■ **Exercise**: Every line below that contains the word "dots" must be copied.

== == ==

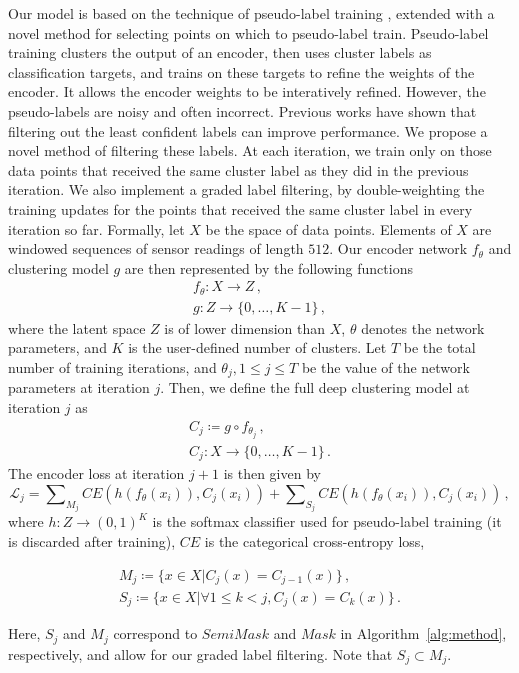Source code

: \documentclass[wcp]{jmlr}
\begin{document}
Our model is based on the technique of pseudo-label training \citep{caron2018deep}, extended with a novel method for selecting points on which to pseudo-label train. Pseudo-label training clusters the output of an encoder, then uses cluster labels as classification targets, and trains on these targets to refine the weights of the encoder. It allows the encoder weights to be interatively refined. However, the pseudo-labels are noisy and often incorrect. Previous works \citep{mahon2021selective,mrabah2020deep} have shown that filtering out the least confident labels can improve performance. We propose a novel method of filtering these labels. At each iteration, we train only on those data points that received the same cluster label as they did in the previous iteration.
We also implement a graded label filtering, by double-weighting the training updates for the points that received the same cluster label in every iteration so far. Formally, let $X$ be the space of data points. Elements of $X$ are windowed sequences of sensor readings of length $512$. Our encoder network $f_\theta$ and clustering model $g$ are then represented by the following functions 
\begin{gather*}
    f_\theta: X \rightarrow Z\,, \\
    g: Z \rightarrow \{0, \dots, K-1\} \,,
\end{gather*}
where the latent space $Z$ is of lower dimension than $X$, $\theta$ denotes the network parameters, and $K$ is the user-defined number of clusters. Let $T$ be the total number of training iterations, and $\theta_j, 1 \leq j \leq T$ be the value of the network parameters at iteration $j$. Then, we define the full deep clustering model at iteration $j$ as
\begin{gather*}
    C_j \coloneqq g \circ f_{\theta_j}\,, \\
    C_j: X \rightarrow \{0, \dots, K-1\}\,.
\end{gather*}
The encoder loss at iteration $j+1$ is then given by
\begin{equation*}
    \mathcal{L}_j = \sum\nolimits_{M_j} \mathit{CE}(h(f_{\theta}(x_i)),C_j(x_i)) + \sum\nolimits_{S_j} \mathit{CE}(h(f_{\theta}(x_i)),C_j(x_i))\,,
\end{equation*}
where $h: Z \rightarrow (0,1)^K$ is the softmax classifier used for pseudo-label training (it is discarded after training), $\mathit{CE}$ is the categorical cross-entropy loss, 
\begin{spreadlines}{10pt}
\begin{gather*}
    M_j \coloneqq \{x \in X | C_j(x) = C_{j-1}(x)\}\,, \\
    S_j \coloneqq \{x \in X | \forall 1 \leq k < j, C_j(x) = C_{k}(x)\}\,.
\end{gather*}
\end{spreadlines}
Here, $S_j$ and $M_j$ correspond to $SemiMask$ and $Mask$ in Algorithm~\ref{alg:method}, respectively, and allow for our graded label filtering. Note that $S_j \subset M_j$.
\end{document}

== == ==

■ **Exercise answer**:
    g: Z \rightarrow \{0, \dots, K-1\} \,,
    C_j: X \rightarrow \{0, \dots, K-1\}\,.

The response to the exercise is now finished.